TASK INSTRUCTIONS » Starting at the first line of the data below, retype every line up to and including the one containing "оптимальный угол атаки.".

***

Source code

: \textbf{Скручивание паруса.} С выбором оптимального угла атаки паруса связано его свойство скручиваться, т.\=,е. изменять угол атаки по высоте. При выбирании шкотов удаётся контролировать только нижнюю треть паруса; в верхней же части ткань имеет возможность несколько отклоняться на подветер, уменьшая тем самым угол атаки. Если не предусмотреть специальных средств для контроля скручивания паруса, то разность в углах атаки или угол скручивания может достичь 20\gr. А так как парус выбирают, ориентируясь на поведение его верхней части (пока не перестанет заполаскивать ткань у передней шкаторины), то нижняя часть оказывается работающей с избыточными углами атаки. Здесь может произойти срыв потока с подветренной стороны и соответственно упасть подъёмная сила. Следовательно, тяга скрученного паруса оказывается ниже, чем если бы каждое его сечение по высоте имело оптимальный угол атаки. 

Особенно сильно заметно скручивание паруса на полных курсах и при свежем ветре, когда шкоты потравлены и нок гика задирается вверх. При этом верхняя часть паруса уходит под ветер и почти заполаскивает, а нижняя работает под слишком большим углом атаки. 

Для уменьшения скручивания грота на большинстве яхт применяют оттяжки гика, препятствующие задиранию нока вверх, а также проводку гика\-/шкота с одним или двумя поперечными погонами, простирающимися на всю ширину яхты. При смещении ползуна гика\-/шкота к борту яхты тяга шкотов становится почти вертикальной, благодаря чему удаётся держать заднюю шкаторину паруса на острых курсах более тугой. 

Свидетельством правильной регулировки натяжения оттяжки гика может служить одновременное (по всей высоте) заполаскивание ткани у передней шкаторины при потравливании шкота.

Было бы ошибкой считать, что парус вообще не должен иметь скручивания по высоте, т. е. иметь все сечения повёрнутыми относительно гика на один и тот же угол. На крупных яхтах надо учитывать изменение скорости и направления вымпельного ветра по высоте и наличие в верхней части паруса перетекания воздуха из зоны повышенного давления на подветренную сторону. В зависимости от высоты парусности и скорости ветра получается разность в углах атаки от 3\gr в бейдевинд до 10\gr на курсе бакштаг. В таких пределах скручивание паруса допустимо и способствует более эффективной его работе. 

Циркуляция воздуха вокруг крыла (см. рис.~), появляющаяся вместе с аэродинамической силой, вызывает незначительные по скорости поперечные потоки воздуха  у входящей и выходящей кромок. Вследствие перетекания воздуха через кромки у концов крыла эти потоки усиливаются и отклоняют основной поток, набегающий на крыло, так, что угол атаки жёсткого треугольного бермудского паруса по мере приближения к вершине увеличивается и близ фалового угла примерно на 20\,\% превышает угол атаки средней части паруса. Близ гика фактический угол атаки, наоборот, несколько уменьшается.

***

OUTPUT FOR THIS TASK »
Source code

: \textbf{Скручивание паруса.} С выбором оптимального угла атаки паруса связано его свойство скручиваться, т.\=,е. изменять угол атаки по высоте. При выбирании шкотов удаётся контролировать только нижнюю треть паруса; в верхней же части ткань имеет возможность несколько отклоняться на подветер, уменьшая тем самым угол атаки. Если не предусмотреть специальных средств для контроля скручивания паруса, то разность в углах атаки или угол скручивания может достичь 20\gr. А так как парус выбирают, ориентируясь на поведение его верхней части (пока не перестанет заполаскивать ткань у передней шкаторины), то нижняя часть оказывается работающей с избыточными углами атаки. Здесь может произойти срыв потока с подветренной стороны и соответственно упасть подъёмная сила. Следовательно, тяга скрученного паруса оказывается ниже, чем если бы каждое его сечение по высоте имело оптимальный угол атаки. 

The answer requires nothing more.